What’s Edelman doing today?

Preaching that

“Every Company is a Media Company in the digital world.  The shift in communications provides new opportunities and responsibilities for all organizations.  Being a modern, engaged, open “media company” means being a social, networked, nimble business, building community, putting audiences at the heart of your communications.  It means producing and distributing relevant content and using it to build relationships as an asset.  Done well, communications is no longer a cost, but generates revenue”

I’d agree with that a lot of companies should act like media companies and broadcasting content.  However, there are there are a handful of significant industries that are slower to embrace social business practices. According to MIT Sloan Management Review’s white paper; Social Business: What are companies really doing? – the majority of those surveyed from financial, manufacturing, energy and utility sectors didn’t report that a social tools are important today.  On the contrary, half of all respondents from each of these industries agreed that social tools will be relevant in the next three years.  What do these respondents expect to change in the next three years – perhaps increased adoption (but then will companies be adopting it for competitive reasons versus the right reasons)?  Maybe they think social tools will be refined into a usable form in three years?

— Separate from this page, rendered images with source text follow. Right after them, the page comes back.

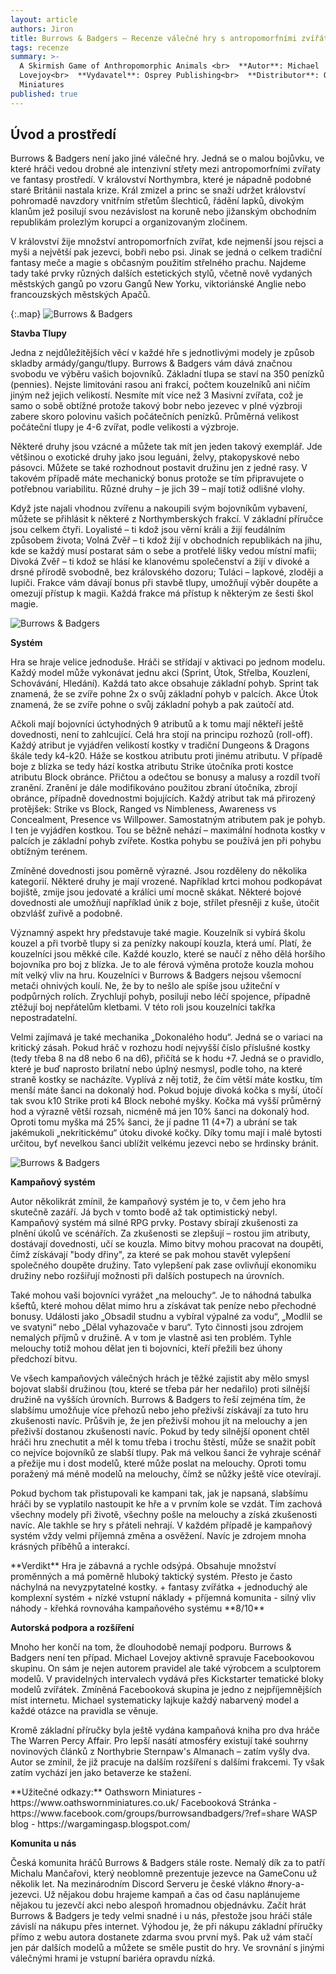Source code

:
 ```yaml
---
layout: article
authors: Jiron
title: Burrows & Badgers – Recenze válečné hry s antropomorfními zvířátky
tags: recenze
summary: >-
  A Skirmish Game of Anthropomorphic Animals <br>  **Autor**: Michael
  Lovejoy<br>  **Vydavatel**: Osprey Publishing<br>  **Distributor**: Oathsworn
  Miniatures 
published: true
---
```

## Úvod a prostředí

Burrows & Badgers není jako jiné válečné hry. Jedná se o malou bojůvku, ve které hráči vedou drobné ale intenzivní střety mezi antropomorfními zvířaty ve fantasy prostředí. V království Northymbra, které je nápadně podobné staré Británii nastala krize. Král zmizel a princ se snaží udržet království pohromadě navzdory vnitřním střetům šlechticů, řádění lapků, divokým klanům jež posilují svou nezávislost na koruně nebo jižanským obchodním republikám prolezlým korupcí a organizovaným zločinem.

V království žije množství antropomorfních zvířat, kde nejmenší jsou rejsci a myši a největší pak jezevci, bobři nebo psi. Jinak se jedná o celkem tradiční fantasy meče a magie s občasným použitím střelného prachu. Najdeme tady také prvky různých dalších estetických stylů, včetně nově vydaných městských gangů po vzoru Gangů New Yorku, viktoriánské Anglie nebo francouzských městských Apačů.

{:.map} 
![Burrows & Badgers]({{site.baseurl}}/88/bblogo.jpg)

**Stavba Tlupy**

Jedna z nejdůležitějších věcí v každé hře s jednotlivými modely je způsob skladby armády/gangu/tlupy. Burrows & Badgers vám dává značnou svobodu ve výběru vašich bojovníků. Základní tlupa se staví na 350 penízků (pennies). Nejste limitováni rasou ani frakcí, počtem kouzelníků ani ničím jiným než jejich velikostí. Nesmíte mít více než 3 Masivní zvířata, což je samo o sobě obtížné protože takový bobr nebo jezevec v plné výzbroji zabere skoro polovinu vašich počátečních penízků. Průměrná velikost počáteční tlupy je 4-6 zvířat, podle velikosti a výzbroje.

Některé druhy jsou vzácné a můžete tak mít jen jeden takový exemplář. Jde většinou o exotické druhy jako jsou leguáni, želvy, ptakopyskové nebo pásovci. Můžete se také rozhodnout postavit družinu jen z jedné rasy. V takovém případě máte mechanický bonus protože se tím připravujete o potřebnou variabilitu. Různé druhy – je jich 39 – mají totiž odlišné vlohy.

Když jste najali vhodnou zvířenu a nakoupili svým bojovníkům vybavení, můžete se přihlásit k některé z Northymberských frakcí. V základní příručce jsou celkem čtyři. Loyalisté – ti kdož jsou věrní králi a žijí feudálním způsobem života; Volná Zvěř – ti kdož žijí v obchodních republikách na jihu, kde se každý musí postarat sám o sebe a protřelé lišky vedou místní mafii; Divoká Zvěř – ti kdož se hlásí ke klanovému společenství a žijí v divoké a drsné přírodě svobodně, bez královského dozoru; Tuláci – lapkové, zloději a lupiči. Frakce vám dávají bonus při stavbě tlupy, umožňují výběr doupěte a omezují přístup k magii. Každá frakce má přístup k některým ze šesti škol magie.

![Burrows & Badgers]({{site.baseurl}}/88/bb01.jpg)


**Systém**

Hra se hraje velice jednoduše. Hráči se střídají v aktivaci po jednom modelu. Každý model může vykonávat jednu akci (Sprint, Útok, Střelba, Kouzlení, Schovávání, Hledání). Každá tato akce obsahuje základní pohyb. Sprint tak znamená, že se zvíře pohne 2x o svůj základní pohyb v palcích. Akce Útok znamená, že se zvíře pohne o svůj základní pohyb a pak zaútočí atd.

Ačkoli mají bojovníci úctyhodných 9 atributů a k tomu mají někteří ještě dovednosti, není to zahlcující. Celá hra stojí na principu rozhozů (roll-off). Každý atribut je vyjádřen velikostí kostky v tradiční Dungeons & Dragons škále tedy k4-k20. Háže se kostkou atributu proti jinému atributu. V případě boje z blízka se tedy hází kostka atributu Strike útočníka proti kostce atributu Block obránce. Přičtou a odečtou se bonusy a malusy a rozdíl tvoří zranění. Zranění je dále modifikováno použitou zbraní útočníka, zbrojí obránce, případně dovednostmi bojujících. Každý atribut tak má přirozený protějšek: Strike vs Block, Ranged vs Nimbleness, Awareness vs Concealment, Presence vs Willpower. Samostatným atributem pak je pohyb. I ten je vyjádřen kostkou. Tou se běžně nehází – maximální hodnota kostky v palcích je základní pohyb zvířete. Kostka pohybu se používá jen při pohybu obtížným terénem.

Zmíněné dovednosti jsou poměrně výrazné. Jsou rozděleny do několika kategorií. Některé druhy je mají vrozené. Například krtci mohou podkopávat bojiště, zmije jsou jedovaté a králíci umí mocně skákat. Některé bojové dovednosti ale umožňují například únik z boje, střílet přesněji z kuše, útočit obzvlášť zuřivě a podobně.

Významný aspekt hry představuje také magie. Kouzelník si vybírá školu kouzel a při tvorbě tlupy si za penízky nakoupí kouzla, která umí. Platí, že kouzelníci jsou měkké cíle. Každé kouzlo, které se naučí z něho dělá horšího bojovníka pro boj z blízka. Je to ale férová výměna protože kouzla mohou mít velký vliv na hru. Kouzelníci v Burrows & Badgers nejsou všemocní metači ohnivých koulí. Ne, že by to nešlo ale spíše jsou užiteční v podpůrných rolích. Zrychlují pohyb, posilují nebo léčí spojence, případně ztěžují boj nepřátelům kletbami. V této roli jsou kouzelníci takřka nepostradatelní.

Velmi zajímavá je také mechanika „Dokonalého hodu“. Jedná se o variaci na kritický zásah. Pokud hráč v rozhozu hodí nejvyšší číslo příslušné kostky (tedy třeba 8 na d8 nebo 6 na d6), přičítá se k hodu +7. Jedná se o pravidlo, které je buď naprosto brilatní nebo úplný nesmysl, podle toho, na které straně kostky se nacházíte. Vyplívá z něj totiž, že čím větší máte kostku, tím menší máte šanci na dokonalý hod. Pokud bojuje divoká kočka s myší, útočí tak svou k10 Strike proti k4 Block nebohé myšky. Kočka má vyšší průměrný hod a výrazně větší rozsah, nicméně má jen 10% šanci na dokonalý hod. Oproti tomu myška má 25% šanci, že jí padne 11 (4+7) a ubrání se tak jakémukoli „nekritickému“ útoku divoké kočky. Díky tomu mají i malé bytosti určitou, byť nevelkou šanci ublížit velkému jezevci nebo se hrdinsky bránit.

![Burrows & Badgers]({{site.baseurl}}/88/bb02.jpg)


**Kampaňový systém**

Autor několikrát zmínil, že kampaňový systém je to, v čem jeho hra skutečně zazáří. Já bych v tomto bodě až tak optimistický nebyl. Kampaňový systém má silné RPG prvky. Postavy sbírají zkušenosti za plnění úkolů ve scénářích. Za zkušenosti se zlepšují – rostou jim atributy, dostávají dovednosti, učí se kouzla. Mimo bitvy mohou pracovat na doupěti, čímž získávají "body dřiny", za které se pak mohou stavět vylepšení společného doupěte družiny. Tato vylepšení pak zase ovlivňují ekonomiku družiny nebo rozšiřují možnosti při dalších postupech na úrovních.

Také mohou vaši bojovníci vyrážet „na melouchy“. Je to náhodná tabulka kšeftů, které mohou dělat mimo hru a získávat tak peníze nebo přechodné bonusy. Události jako „Obsadil studnu a vybíral výpalné za vodu“, „Modlil se ve svatyni“ nebo „Dělal vyhazovače v baru“. Tyto činnosti jsou zdrojem nemalých příjmů v družině. A v tom je vlastně asi ten problém. Tyhle melouchy totiž mohou dělat jen ti bojovníci, kteří přežili bez úhony předchozí bitvu.

Ve všech kampaňových válečných hrách je těžké zajistit aby mělo smysl bojovat slabší družinou (tou, které se třeba pár her nedařilo) proti silnější družině na vyšších úrovních. Burrows & Badgers to řeší zejména tím, že slabšímu umožňuje více přehozů nebo jeho přeživší získávají za tuto hru zkušenosti navíc. Průšvih je, že jen přeživší mohou jít na melouchy a jen přeživší dostanou zkušenosti navíc. Pokud by tedy silnější oponent chtěl hráči hru znechutit a měl k tomu třeba i trochu štěstí, může se snažit pobít co nejvíce bojovníků ze slabší tlupy. Pak má velkou šanci že vyhraje scénář a přežije mu i dost modelů, které může poslat na melouchy. Oproti tomu poražený má méně modelů na melouchy, čímž se nůžky ještě více otevírají.

Pokud bychom tak přistupovali ke kampani tak, jak je napsaná, slabšímu hráči by se vyplatilo nastoupit ke hře a v prvním kole se vzdát. Tím zachová všechny modely při životě, všechny pošle na melouchy a získá zkušenosti navíc. Ale takhle se hry s přáteli nehrají. V každém případě je kampaňový systém vždy velmi příjemná změna a osvěžení. Navíc je zdrojem mnoha krásných příběhů a interakcí.

<div class="sidebar" markdown="1">
**Verdikt**
Hra je zábavná a rychle odsýpá. Obsahuje množství proměnných a má poměrně hluboký taktický systém. Přesto je často náchylná na nevyzpytatelné kostky. 
+ fantasy zvířátka
+ jednoduchý ale komplexní systém
+ nízké vstupní náklady
+ příjemná komunita
- silný vliv náhody
- křehká rovnováha kampaňového systému
**8/10**
</div>

**Autorská podpora a rozšíření**

Mnoho her končí na tom, že dlouhodobě nemají podporu. Burrows & Badgers není ten případ. Michael Lovejoy aktivně spravuje Facebookovou skupinu. On sám je nejen autorem pravidel ale také výrobcem a sculptorem modelů. V pravidelných intervalech vydává přes Kickstarter tematické bloky modelů zvířátek. Zmíněná Facebooková skupina je jedno z nejpříjemnějších míst internetu. Michael systematicky lajkuje každý nabarvený model a každé otázce na pravidla se věnuje.

Kromě základní příručky byla ještě vydána kampaňová kniha pro dva hráče The Warren Percy Affair. Pro lepší nasátí atmosféry existují také souhrny novinových článků z Northybrie Sternpaw's Almanach – zatím vyšly dva. Autor se zmínil, že již pracuje na dalším rozšíření s dalšími frakcemi. Ty však zatím vychází jen jako betaverze ke stažení.

<div class="sidebar" markdown="1">
**Užitečné odkazy:**
Oathsworn Miniatures - https://www.oathswornminiatures.co.uk/
Facebooková Stránka - https://www.facebook.com/groups/burrowsandbadgers/?ref=share
WASP blog - https://wargamingasp.blogspot.com/
</div>

**Komunita u nás**

Česká komunita hráčů Burrows & Badgers stále roste. Nemalý dík za to patří Michalu Mančařovi, který neoblomně prezentuje jezevce na GameConu už několik let. Na mezinárodním Discord Serveru je české vlákno #nory-a-jezevci. Už nějakou dobu hrajeme kampaň a čas od času naplánujeme nějakou tu jezevčí akci nebo alespoň hromadnou objednávku. Začít hrát Burrows & Badgers je tedy velmi snadné i u nás, přestože jsou hráči stále závislí na nákupu přes internet. Výhodou je, že při nákupu základní příručky přímo z webu autora dostanete zdarma svou první myš. Pak už vám stačí jen pár dalších modelů a můžete se směle pustit do hry. Ve srovnání s jinými válečnými hrami je vstupní bariéra opravdu nízká.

I wonder about the healthcare industry – an industry undoubtedly under the spotlight at the moment.  This sector wasn’t listed as one of the top three least interested in social tools despite the myriad of laws governing privacy for patients and disclosure for drug companies.  Based on Healthcare Finance News article: Social Media Becomes a Business Intelligence Strategy, it appears that consumer demand required the industry’s adoption of open communication through social means:

“According to a recent report by the Health Research Institute (HRI) at PwC US regarding the use of social media in healthcare, one-third of consumers use sites such as Facebook, Twitter, Youtube and online forums to find health-related information, track symptoms, and broadcast how they feel about doctors, drugs, treatments, medical devices and health plans.”

What what forces will guide the adoption of social business practices among the financial, manufacturing, energy and utility industries?

My guess:

For the private financial, manufacturing and energy sectors I think globalization and the need for a competitive advantage will drive adoption.  For public (& semi-public) utilities, I expect adoption to be much slower as competition is regulated and demand relatively consistent.